→ **Problem to solve**: Return every record exactly as written.

→ **Data provided**:

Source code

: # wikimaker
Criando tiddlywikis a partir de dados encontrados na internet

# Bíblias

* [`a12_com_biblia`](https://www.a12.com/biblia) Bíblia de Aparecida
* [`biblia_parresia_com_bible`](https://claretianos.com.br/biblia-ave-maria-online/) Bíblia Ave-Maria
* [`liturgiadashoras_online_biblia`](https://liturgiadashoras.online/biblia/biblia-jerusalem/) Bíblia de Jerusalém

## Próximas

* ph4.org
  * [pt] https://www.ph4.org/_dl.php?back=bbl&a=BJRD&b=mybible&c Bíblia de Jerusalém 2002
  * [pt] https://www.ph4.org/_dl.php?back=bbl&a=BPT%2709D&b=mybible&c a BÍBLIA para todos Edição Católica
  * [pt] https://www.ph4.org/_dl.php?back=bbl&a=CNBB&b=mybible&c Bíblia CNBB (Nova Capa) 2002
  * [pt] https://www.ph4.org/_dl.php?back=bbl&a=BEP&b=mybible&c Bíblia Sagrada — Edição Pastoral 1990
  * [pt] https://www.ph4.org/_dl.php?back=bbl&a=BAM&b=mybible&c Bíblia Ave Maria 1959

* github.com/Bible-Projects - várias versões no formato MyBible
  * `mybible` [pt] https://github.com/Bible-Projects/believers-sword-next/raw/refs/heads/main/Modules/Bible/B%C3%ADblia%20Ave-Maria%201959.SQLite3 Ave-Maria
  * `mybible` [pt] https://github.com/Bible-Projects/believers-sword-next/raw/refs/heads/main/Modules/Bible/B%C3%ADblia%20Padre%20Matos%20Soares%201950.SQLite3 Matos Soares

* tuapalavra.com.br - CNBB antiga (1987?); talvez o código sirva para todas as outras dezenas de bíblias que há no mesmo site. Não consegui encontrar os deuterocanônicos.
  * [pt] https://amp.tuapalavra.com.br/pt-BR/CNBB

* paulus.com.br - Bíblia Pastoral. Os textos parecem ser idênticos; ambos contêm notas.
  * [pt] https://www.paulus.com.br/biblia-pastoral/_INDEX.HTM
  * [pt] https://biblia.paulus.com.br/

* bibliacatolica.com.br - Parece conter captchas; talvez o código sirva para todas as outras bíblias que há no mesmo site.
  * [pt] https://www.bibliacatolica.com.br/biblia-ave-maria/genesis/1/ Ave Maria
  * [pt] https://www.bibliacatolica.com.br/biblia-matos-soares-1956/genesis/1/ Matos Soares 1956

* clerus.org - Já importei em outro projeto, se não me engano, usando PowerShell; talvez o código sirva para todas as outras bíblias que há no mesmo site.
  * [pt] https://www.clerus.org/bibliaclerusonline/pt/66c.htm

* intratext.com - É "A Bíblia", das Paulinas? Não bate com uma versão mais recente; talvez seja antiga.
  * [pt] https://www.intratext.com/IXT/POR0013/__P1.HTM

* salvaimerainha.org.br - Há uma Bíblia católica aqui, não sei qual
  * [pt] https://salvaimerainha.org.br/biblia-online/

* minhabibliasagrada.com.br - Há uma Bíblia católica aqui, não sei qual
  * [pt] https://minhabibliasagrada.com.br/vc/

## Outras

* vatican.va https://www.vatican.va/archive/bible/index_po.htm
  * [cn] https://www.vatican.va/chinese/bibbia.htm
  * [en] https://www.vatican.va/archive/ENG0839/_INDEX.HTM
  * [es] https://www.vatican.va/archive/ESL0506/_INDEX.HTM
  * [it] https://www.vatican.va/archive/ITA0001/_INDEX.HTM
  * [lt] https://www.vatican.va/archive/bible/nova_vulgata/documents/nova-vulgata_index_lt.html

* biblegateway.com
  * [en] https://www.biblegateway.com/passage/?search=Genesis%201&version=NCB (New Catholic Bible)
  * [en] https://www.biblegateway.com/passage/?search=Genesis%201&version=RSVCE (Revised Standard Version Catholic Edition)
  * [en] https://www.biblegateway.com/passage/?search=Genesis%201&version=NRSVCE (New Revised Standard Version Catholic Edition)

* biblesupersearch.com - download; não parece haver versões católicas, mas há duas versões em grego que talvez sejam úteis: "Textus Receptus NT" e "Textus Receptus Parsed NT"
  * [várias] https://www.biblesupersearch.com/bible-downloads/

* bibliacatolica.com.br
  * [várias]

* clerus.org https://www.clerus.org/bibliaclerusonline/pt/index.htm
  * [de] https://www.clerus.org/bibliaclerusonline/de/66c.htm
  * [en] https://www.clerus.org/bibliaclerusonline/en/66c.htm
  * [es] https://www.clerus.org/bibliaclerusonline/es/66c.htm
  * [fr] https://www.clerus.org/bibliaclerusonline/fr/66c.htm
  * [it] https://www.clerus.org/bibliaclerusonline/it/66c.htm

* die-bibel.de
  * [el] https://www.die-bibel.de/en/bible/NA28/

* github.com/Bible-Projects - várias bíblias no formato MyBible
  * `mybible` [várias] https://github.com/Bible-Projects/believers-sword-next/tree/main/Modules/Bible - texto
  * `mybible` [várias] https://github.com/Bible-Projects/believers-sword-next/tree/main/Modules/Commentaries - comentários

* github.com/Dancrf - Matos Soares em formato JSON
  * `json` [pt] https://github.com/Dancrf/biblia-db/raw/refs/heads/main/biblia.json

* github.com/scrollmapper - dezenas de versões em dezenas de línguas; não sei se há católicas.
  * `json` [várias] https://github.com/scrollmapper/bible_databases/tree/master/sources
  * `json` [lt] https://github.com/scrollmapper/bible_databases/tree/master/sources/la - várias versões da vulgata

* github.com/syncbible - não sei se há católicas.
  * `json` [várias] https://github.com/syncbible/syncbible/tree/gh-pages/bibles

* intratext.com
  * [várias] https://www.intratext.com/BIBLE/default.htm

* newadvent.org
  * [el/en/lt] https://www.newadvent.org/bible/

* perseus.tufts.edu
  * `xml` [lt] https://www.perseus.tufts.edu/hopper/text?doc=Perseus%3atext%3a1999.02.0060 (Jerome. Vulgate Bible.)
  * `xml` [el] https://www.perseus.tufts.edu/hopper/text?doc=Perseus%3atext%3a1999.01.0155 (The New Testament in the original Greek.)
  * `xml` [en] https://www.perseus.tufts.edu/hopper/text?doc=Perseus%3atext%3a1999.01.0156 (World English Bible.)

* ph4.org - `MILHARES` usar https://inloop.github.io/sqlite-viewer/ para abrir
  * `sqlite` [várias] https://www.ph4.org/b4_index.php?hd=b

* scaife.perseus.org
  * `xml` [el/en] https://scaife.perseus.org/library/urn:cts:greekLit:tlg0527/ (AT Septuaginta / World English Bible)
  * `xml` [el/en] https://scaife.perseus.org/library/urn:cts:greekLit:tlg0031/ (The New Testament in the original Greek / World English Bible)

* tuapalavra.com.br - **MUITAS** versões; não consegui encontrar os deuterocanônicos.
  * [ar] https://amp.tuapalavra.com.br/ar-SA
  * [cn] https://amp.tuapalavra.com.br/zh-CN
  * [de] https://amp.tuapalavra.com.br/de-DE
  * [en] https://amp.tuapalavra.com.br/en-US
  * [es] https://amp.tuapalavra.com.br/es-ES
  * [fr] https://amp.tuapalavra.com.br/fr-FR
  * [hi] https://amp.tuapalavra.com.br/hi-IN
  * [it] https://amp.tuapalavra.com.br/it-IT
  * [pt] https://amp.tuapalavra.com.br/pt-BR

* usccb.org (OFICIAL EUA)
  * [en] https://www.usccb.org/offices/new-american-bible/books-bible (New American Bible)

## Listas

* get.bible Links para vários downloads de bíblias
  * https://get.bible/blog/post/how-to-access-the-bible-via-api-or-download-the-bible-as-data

→ **Result of this exercise**:
Source code

: # wikimaker
Criando tiddlywikis a partir de dados encontrados na internet

# Bíblias

* [`a12_com_biblia`](https://www.a12.com/biblia) Bíblia de Aparecida
* [`biblia_parresia_com_bible`](https://claretianos.com.br/biblia-ave-maria-online/) Bíblia Ave-Maria
* [`liturgiadashoras_online_biblia`](https://liturgiadashoras.online/biblia/biblia-jerusalem/) Bíblia de Jerusalém

## Próximas

* ph4.org
  * [pt] https://www.ph4.org/_dl.php?back=bbl&a=BJRD&b=mybible&c Bíblia de Jerusalém 2002
  * [pt] https://www.ph4.org/_dl.php?back=bbl&a=BPT%2709D&b=mybible&c a BÍBLIA para todos Edição Católica
  * [pt] https://www.ph4.org/_dl.php?back=bbl&a=CNBB&b=mybible&c Bíblia CNBB (Nova Capa) 2002
  * [pt] https://www.ph4.org/_dl.php?back=bbl&a=BEP&b=mybible&c Bíblia Sagrada — Edição Pastoral 1990
  * [pt] https://www.ph4.org/_dl.php?back=bbl&a=BAM&b=mybible&c Bíblia Ave Maria 1959

* github.com/Bible-Projects - várias versões no formato MyBible
  * `mybible` [pt] https://github.com/Bible-Projects/believers-sword-next/raw/refs/heads/main/Modules/Bible/B%C3%ADblia%20Ave-Maria%201959.SQLite3 Ave-Maria
  * `mybible` [pt] https://github.com/Bible-Projects/believers-sword-next/raw/refs/heads/main/Modules/Bible/B%C3%ADblia%20Padre%20Matos%20Soares%201950.SQLite3 Matos Soares

* tuapalavra.com.br - CNBB antiga (1987?); talvez o código sirva para todas as outras dezenas de bíblias que há no mesmo site. Não consegui encontrar os deuterocanônicos.
  * [pt] https://amp.tuapalavra.com.br/pt-BR/CNBB

* paulus.com.br - Bíblia Pastoral. Os textos parecem ser idênticos; ambos contêm notas.
  * [pt] https://www.paulus.com.br/biblia-pastoral/_INDEX.HTM
  * [pt] https://biblia.paulus.com.br/

* bibliacatolica.com.br - Parece conter captchas; talvez o código sirva para todas as outras bíblias que há no mesmo site.
  * [pt] https://www.bibliacatolica.com.br/biblia-ave-maria/genesis/1/ Ave Maria
  * [pt] https://www.bibliacatolica.com.br/biblia-matos-soares-1956/genesis/1/ Matos Soares 1956

* clerus.org - Já importei em outro projeto, se não me engano, usando PowerShell; talvez o código sirva para todas as outras bíblias que há no mesmo site.
  * [pt] https://www.clerus.org/bibliaclerusonline/pt/66c.htm

* intratext.com - É "A Bíblia", das Paulinas? Não bate com uma versão mais recente; talvez seja antiga.
  * [pt] https://www.intratext.com/IXT/POR0013/__P1.HTM

* salvaimerainha.org.br - Há uma Bíblia católica aqui, não sei qual
  * [pt] https://salvaimerainha.org.br/biblia-online/

* minhabibliasagrada.com.br - Há uma Bíblia católica aqui, não sei qual
  * [pt] https://minhabibliasagrada.com.br/vc/

## Outras

* vatican.va https://www.vatican.va/archive/bible/index_po.htm
  * [cn] https://www.vatican.va/chinese/bibbia.htm
  * [en] https://www.vatican.va/archive/ENG0839/_INDEX.HTM
  * [es] https://www.vatican.va/archive/ESL0506/_INDEX.HTM
  * [it] https://www.vatican.va/archive/ITA0001/_INDEX.HTM
  * [lt] https://www.vatican.va/archive/bible/nova_vulgata/documents/nova-vulgata_index_lt.html

* biblegateway.com
  * [en] https://www.biblegateway.com/passage/?search=Genesis%201&version=NCB (New Catholic Bible)
  * [en] https://www.biblegateway.com/passage/?search=Genesis%201&version=RSVCE (Revised Standard Version Catholic Edition)
  * [en] https://www.biblegateway.com/passage/?search=Genesis%201&version=NRSVCE (New Revised Standard Version Catholic Edition)

* biblesupersearch.com - download; não parece haver versões católicas, mas há duas versões em grego que talvez sejam úteis: "Textus Receptus NT" e "Textus Receptus Parsed NT"
  * [várias] https://www.biblesupersearch.com/bible-downloads/

* bibliacatolica.com.br
  * [várias]

* clerus.org https://www.clerus.org/bibliaclerusonline/pt/index.htm
  * [de] https://www.clerus.org/bibliaclerusonline/de/66c.htm
  * [en] https://www.clerus.org/bibliaclerusonline/en/66c.htm
  * [es] https://www.clerus.org/bibliaclerusonline/es/66c.htm
  * [fr] https://www.clerus.org/bibliaclerusonline/fr/66c.htm
  * [it] https://www.clerus.org/bibliaclerusonline/it/66c.htm

* die-bibel.de
  * [el] https://www.die-bibel.de/en/bible/NA28/

* github.com/Bible-Projects - várias bíblias no formato MyBible
  * `mybible` [várias] https://github.com/Bible-Projects/believers-sword-next/tree/main/Modules/Bible - texto
  * `mybible` [várias] https://github.com/Bible-Projects/believers-sword-next/tree/main/Modules/Commentaries - comentários

* github.com/Dancrf - Matos Soares em formato JSON
  * `json` [pt] https://github.com/Dancrf/biblia-db/raw/refs/heads/main/biblia.json

* github.com/scrollmapper - dezenas de versões em dezenas de línguas; não sei se há católicas.
  * `json` [várias] https://github.com/scrollmapper/bible_databases/tree/master/sources
  * `json` [lt] https://github.com/scrollmapper/bible_databases/tree/master/sources/la - várias versões da vulgata

* github.com/syncbible - não sei se há católicas.
  * `json` [várias] https://github.com/syncbible/syncbible/tree/gh-pages/bibles

* intratext.com
  * [várias] https://www.intratext.com/BIBLE/default.htm

* newadvent.org
  * [el/en/lt] https://www.newadvent.org/bible/

* perseus.tufts.edu
  * `xml` [lt] https://www.perseus.tufts.edu/hopper/text?doc=Perseus%3atext%3a1999.02.0060 (Jerome. Vulgate Bible.)
  * `xml` [el] https://www.perseus.tufts.edu/hopper/text?doc=Perseus%3atext%3a1999.01.0155 (The New Testament in the original Greek.)
  * `xml` [en] https://www.perseus.tufts.edu/hopper/text?doc=Perseus%3atext%3a1999.01.0156 (World English Bible.)

* ph4.org - `MILHARES` usar https://inloop.github.io/sqlite-viewer/ para abrir
  * `sqlite` [várias] https://www.ph4.org/b4_index.php?hd=b

* scaife.perseus.org
  * `xml` [el/en] https://scaife.perseus.org/library/urn:cts:greekLit:tlg0527/ (AT Septuaginta / World English Bible)
  * `xml` [el/en] https://scaife.perseus.org/library/urn:cts:greekLit:tlg0031/ (The New Testament in the original Greek / World English Bible)

* tuapalavra.com.br - **MUITAS** versões; não consegui encontrar os deuterocanônicos.
  * [ar] https://amp.tuapalavra.com.br/ar-SA
  * [cn] https://amp.tuapalavra.com.br/zh-CN
  * [de] https://amp.tuapalavra.com.br/de-DE
  * [en] https://amp.tuapalavra.com.br/en-US
  * [es] https://amp.tuapalavra.com.br/es-ES
  * [fr] https://amp.tuapalavra.com.br/fr-FR
  * [hi] https://amp.tuapalavra.com.br/hi-IN
  * [it] https://amp.tuapalavra.com.br/it-IT
  * [pt] https://amp.tuapalavra.com.br/pt-BR

* usccb.org (OFICIAL EUA)
  * [en] https://www.usccb.org/offices/new-american-bible/books-bible (New American Bible)

## Listas

* get.bible Links para vários downloads de bíblias
  * https://get.bible/blog/post/how-to-access-the-bible-via-api-or-download-the-bible-as-data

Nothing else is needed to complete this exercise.